In our initial test using the source code shared below; here are the methods ordered by better performance:
  1. Hashed table: 491K
  2. Binary search: 546K
  3. Parallel cursor: 1.100K
  4. Sorted table: 1.688K
When BUKRS is CHAR4, GJAHR is CHAR4 (fixed: 2015), BELNR is CHAR10;
  1. Parallel cursor: 497K
  2. Hashed table: 554K
  3. Sorte table: 800K
  4. Binary search: 1.295K
When BUKRS is CHAR4 (fixed: 1000), GJAHR is CHAR4 (fixed: 2015), BELNR is CHAR10;
  1. Sorted table: 250K
  2. Parallel cursor: 307K
  3. Hashed table: 381K
  4. Binary search: 773K
When BUKRS is CHAR40, GJAHR is CHAR40 (fixed: 2015), BELNR is CHAR40;
  1. Hashed table: 794K
  2. Parallel cursor: 1.030K
  3. Sorted table: 1.764K
  4. Binary search: 2.813K
When BUKRS is CHAR40 (fixed: 1000), GJAHR is CHAR40 (fixed: 2015), BELNR is CHAR40;
  1. Hashed table: 777K
  2. Sorted table: 998K
  3. Parallel cursor: 1.393K
  4. Binary search: 2.632K
Obviously, the best performance depends on the dataset. In case you can relate your dataset with one of the scenarios above, you can pick and use the best method.

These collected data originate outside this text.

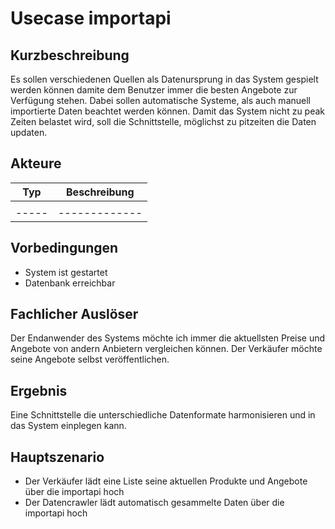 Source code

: # Usecase importapi
  
## Kurzbeschreibung
Es sollen verschiedenen Quellen als Datenursprung in das System gespielt werden können damite dem Benutzer immer die besten Angebote zur Verfügung stehen. Dabei sollen automatische Systeme, als auch manuell importierte Daten beachtet werden können. 
Damit das System nicht zu peak Zeiten belastet wird, soll die Schnittstelle, möglichst zu pitzeiten die Daten updaten. 
  
## Akteure
  | Typ | Beschreibung|
  |-----|-------------|
  |     |             | 
  |-----|-------------|
  
## Vorbedingungen
- System ist gestartet 
- Datenbank erreichbar

  
## Fachlicher Auslöser
Der Endanwender des Systems möchte ich immer die aktuellsten Preise und Angebote von andern Anbietern vergleichen können. 
Der Verkäufer möchte seine Angebote selbst veröffentlichen. 
 
## Ergebnis
Eine Schnittstelle die unterschiedliche Datenformate harmonisieren und in das System einplegen kann. 
  
## Hauptszenario
- Der Verkäufer lädt eine Liste seine aktuellen Produkte und Angebote über die importapi hoch
- Der Datencrawler lädt automatisch gesammelte Daten über die importapi hoch

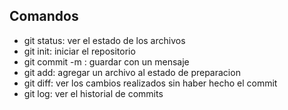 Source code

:## Comandos
- git status: ver el estado de los archivos
- git init: iniciar el repositorio
- git commit -m : guardar con un mensaje
- git add: agregar un archivo al estado de preparacion
- git diff: ver los cambios realizados sin haber hecho el commit
- git log: ver el historial de commits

For (most) cases where data is not predictable, I have calculated average runtime values for each method. The result is;
  1. Hashed table: ~600K
  2. Parallel cursor: ~900K
  3. Sorted table: ~1000K
  4. Binary search: ~1600K
As a conclusion, we can say that using a hashed table and avoiding the inner loop is the best overall method. The second best alternative is almost a tie between parallel cursor and sorted table – you can use whichever is possible. Using binary search to avoid the inner loop seems to be the worse overall method.

Personally; I would prefer sorted tables over parallel cursors because they are more readable.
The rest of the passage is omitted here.